§ **PROVIDED MATERIAL**
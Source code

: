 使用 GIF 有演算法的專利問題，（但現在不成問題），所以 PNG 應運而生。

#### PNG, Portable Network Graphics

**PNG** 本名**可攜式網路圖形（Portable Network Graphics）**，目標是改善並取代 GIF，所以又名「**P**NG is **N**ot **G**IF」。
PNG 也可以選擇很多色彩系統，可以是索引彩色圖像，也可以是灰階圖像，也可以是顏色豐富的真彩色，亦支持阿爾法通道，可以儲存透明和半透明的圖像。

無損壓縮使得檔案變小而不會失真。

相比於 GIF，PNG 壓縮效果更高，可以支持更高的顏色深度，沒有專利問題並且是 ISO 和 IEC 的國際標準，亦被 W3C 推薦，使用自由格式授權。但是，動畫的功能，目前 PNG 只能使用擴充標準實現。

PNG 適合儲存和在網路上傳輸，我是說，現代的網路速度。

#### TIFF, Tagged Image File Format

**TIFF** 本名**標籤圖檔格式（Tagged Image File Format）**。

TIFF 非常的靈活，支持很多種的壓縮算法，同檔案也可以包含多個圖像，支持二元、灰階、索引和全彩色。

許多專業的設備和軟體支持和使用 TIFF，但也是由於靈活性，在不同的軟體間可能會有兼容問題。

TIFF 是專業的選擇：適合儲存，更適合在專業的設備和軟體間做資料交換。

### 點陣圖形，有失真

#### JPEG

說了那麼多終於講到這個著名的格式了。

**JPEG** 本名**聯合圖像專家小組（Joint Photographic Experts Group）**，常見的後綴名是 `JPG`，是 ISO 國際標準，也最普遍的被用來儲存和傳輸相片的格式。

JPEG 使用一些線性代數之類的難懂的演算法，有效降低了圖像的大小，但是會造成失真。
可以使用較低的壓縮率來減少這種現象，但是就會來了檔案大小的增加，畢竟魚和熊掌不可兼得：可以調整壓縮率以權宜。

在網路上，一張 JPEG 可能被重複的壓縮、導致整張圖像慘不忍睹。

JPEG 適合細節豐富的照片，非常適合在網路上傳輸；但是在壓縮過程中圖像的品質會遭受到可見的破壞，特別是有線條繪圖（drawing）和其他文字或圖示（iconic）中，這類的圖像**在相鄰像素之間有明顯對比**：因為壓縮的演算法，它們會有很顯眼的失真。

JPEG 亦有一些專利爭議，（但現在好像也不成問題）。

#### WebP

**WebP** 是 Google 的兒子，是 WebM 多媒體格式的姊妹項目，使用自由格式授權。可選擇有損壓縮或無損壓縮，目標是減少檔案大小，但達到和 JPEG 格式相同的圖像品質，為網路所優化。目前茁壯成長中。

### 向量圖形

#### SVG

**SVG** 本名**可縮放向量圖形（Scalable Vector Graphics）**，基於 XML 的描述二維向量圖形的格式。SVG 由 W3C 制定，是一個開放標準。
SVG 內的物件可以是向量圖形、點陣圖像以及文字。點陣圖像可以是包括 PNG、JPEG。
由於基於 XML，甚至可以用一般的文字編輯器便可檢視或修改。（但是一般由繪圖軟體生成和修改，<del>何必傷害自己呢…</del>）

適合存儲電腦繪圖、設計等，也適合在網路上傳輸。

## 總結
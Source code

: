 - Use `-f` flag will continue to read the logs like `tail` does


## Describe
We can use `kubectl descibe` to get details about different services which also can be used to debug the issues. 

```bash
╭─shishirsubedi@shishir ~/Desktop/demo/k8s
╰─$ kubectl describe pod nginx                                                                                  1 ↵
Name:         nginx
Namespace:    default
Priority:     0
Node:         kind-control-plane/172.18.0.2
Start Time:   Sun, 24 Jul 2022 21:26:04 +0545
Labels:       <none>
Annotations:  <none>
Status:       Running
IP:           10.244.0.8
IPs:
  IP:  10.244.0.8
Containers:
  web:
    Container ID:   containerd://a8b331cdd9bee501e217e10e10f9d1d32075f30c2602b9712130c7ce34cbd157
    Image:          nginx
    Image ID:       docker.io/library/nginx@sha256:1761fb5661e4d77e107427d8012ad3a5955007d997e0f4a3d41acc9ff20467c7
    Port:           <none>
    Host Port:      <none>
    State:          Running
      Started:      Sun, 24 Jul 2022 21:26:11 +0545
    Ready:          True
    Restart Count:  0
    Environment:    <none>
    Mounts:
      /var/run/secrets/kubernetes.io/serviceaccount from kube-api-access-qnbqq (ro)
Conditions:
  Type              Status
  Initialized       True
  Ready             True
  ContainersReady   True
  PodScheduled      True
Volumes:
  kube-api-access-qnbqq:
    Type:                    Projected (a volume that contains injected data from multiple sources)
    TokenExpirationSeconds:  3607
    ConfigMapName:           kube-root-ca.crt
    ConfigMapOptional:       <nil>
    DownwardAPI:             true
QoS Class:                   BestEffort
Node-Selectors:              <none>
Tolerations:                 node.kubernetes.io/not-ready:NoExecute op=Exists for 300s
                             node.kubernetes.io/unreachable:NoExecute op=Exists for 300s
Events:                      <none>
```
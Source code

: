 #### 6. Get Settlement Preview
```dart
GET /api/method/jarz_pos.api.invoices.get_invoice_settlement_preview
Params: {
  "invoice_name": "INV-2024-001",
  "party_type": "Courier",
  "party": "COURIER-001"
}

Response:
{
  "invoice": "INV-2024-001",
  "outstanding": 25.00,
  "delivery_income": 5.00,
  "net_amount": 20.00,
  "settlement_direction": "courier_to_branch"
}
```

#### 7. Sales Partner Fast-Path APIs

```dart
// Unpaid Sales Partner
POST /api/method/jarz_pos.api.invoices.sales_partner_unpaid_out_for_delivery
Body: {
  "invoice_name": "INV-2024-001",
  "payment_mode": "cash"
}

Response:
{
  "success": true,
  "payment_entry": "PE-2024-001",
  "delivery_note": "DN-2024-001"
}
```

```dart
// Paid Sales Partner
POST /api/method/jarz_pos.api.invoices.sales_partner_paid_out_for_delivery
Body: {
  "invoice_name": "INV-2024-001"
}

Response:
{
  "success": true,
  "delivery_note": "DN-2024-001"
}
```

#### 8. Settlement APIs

§ **WHAT NEEDS TO BE DONE**
Repeat all of the data exactly as given.

§ **YOUR SOLUTION**
Source code

: 使用 GIF 有演算法的專利問題，（但現在不成問題），所以 PNG 應運而生。

#### PNG, Portable Network Graphics

**PNG** 本名**可攜式網路圖形（Portable Network Graphics）**，目標是改善並取代 GIF，所以又名「**P**NG is **N**ot **G**IF」。
PNG 也可以選擇很多色彩系統，可以是索引彩色圖像，也可以是灰階圖像，也可以是顏色豐富的真彩色，亦支持阿爾法通道，可以儲存透明和半透明的圖像。

無損壓縮使得檔案變小而不會失真。

相比於 GIF，PNG 壓縮效果更高，可以支持更高的顏色深度，沒有專利問題並且是 ISO 和 IEC 的國際標準，亦被 W3C 推薦，使用自由格式授權。但是，動畫的功能，目前 PNG 只能使用擴充標準實現。

PNG 適合儲存和在網路上傳輸，我是說，現代的網路速度。

#### TIFF, Tagged Image File Format

**TIFF** 本名**標籤圖檔格式（Tagged Image File Format）**。

TIFF 非常的靈活，支持很多種的壓縮算法，同檔案也可以包含多個圖像，支持二元、灰階、索引和全彩色。

許多專業的設備和軟體支持和使用 TIFF，但也是由於靈活性，在不同的軟體間可能會有兼容問題。

TIFF 是專業的選擇：適合儲存，更適合在專業的設備和軟體間做資料交換。

### 點陣圖形，有失真

#### JPEG

說了那麼多終於講到這個著名的格式了。

**JPEG** 本名**聯合圖像專家小組（Joint Photographic Experts Group）**，常見的後綴名是 `JPG`，是 ISO 國際標準，也最普遍的被用來儲存和傳輸相片的格式。

JPEG 使用一些線性代數之類的難懂的演算法，有效降低了圖像的大小，但是會造成失真。
可以使用較低的壓縮率來減少這種現象，但是就會來了檔案大小的增加，畢竟魚和熊掌不可兼得：可以調整壓縮率以權宜。

在網路上，一張 JPEG 可能被重複的壓縮、導致整張圖像慘不忍睹。

JPEG 適合細節豐富的照片，非常適合在網路上傳輸；但是在壓縮過程中圖像的品質會遭受到可見的破壞，特別是有線條繪圖（drawing）和其他文字或圖示（iconic）中，這類的圖像**在相鄰像素之間有明顯對比**：因為壓縮的演算法，它們會有很顯眼的失真。

JPEG 亦有一些專利爭議，（但現在好像也不成問題）。

#### WebP

**WebP** 是 Google 的兒子，是 WebM 多媒體格式的姊妹項目，使用自由格式授權。可選擇有損壓縮或無損壓縮，目標是減少檔案大小，但達到和 JPEG 格式相同的圖像品質，為網路所優化。目前茁壯成長中。

### 向量圖形

#### SVG

**SVG** 本名**可縮放向量圖形（Scalable Vector Graphics）**，基於 XML 的描述二維向量圖形的格式。SVG 由 W3C 制定，是一個開放標準。
SVG 內的物件可以是向量圖形、點陣圖像以及文字。點陣圖像可以是包括 PNG、JPEG。
由於基於 XML，甚至可以用一般的文字編輯器便可檢視或修改。（但是一般由繪圖軟體生成和修改，<del>何必傷害自己呢…</del>）

適合存儲電腦繪圖、設計等，也適合在網路上傳輸。

## 總結
Source code

: - Use `-f` flag will continue to read the logs like `tail` does


## Describe
We can use `kubectl descibe` to get details about different services which also can be used to debug the issues. 

```bash
╭─shishirsubedi@shishir ~/Desktop/demo/k8s
╰─$ kubectl describe pod nginx                                                                                  1 ↵
Name:         nginx
Namespace:    default
Priority:     0
Node:         kind-control-plane/172.18.0.2
Start Time:   Sun, 24 Jul 2022 21:26:04 +0545
Labels:       <none>
Annotations:  <none>
Status:       Running
IP:           10.244.0.8
IPs:
  IP:  10.244.0.8
Containers:
  web:
    Container ID:   containerd://a8b331cdd9bee501e217e10e10f9d1d32075f30c2602b9712130c7ce34cbd157
    Image:          nginx
    Image ID:       docker.io/library/nginx@sha256:1761fb5661e4d77e107427d8012ad3a5955007d997e0f4a3d41acc9ff20467c7
    Port:           <none>
    Host Port:      <none>
    State:          Running
      Started:      Sun, 24 Jul 2022 21:26:11 +0545
    Ready:          True
    Restart Count:  0
    Environment:    <none>
    Mounts:
      /var/run/secrets/kubernetes.io/serviceaccount from kube-api-access-qnbqq (ro)
Conditions:
  Type              Status
  Initialized       True
  Ready             True
  ContainersReady   True
  PodScheduled      True
Volumes:
  kube-api-access-qnbqq:
    Type:                    Projected (a volume that contains injected data from multiple sources)
    TokenExpirationSeconds:  3607
    ConfigMapName:           kube-root-ca.crt
    ConfigMapOptional:       <nil>
    DownwardAPI:             true
QoS Class:                   BestEffort
Node-Selectors:              <none>
Tolerations:                 node.kubernetes.io/not-ready:NoExecute op=Exists for 300s
                             node.kubernetes.io/unreachable:NoExecute op=Exists for 300s
Events:                      <none>
```
Source code

: #### 6. Get Settlement Preview
```dart
GET /api/method/jarz_pos.api.invoices.get_invoice_settlement_preview
Params: {
  "invoice_name": "INV-2024-001",
  "party_type": "Courier",
  "party": "COURIER-001"
}

Response:
{
  "invoice": "INV-2024-001",
  "outstanding": 25.00,
  "delivery_income": 5.00,
  "net_amount": 20.00,
  "settlement_direction": "courier_to_branch"
}
```

#### 7. Sales Partner Fast-Path APIs

```dart
// Unpaid Sales Partner
POST /api/method/jarz_pos.api.invoices.sales_partner_unpaid_out_for_delivery
Body: {
  "invoice_name": "INV-2024-001",
  "payment_mode": "cash"
}

Response:
{
  "success": true,
  "payment_entry": "PE-2024-001",
  "delivery_note": "DN-2024-001"
}
```

```dart
// Paid Sales Partner
POST /api/method/jarz_pos.api.invoices.sales_partner_paid_out_for_delivery
Body: {
  "invoice_name": "INV-2024-001"
}

Response:
{
  "success": true,
  "delivery_note": "DN-2024-001"
}
```

#### 8. Settlement APIs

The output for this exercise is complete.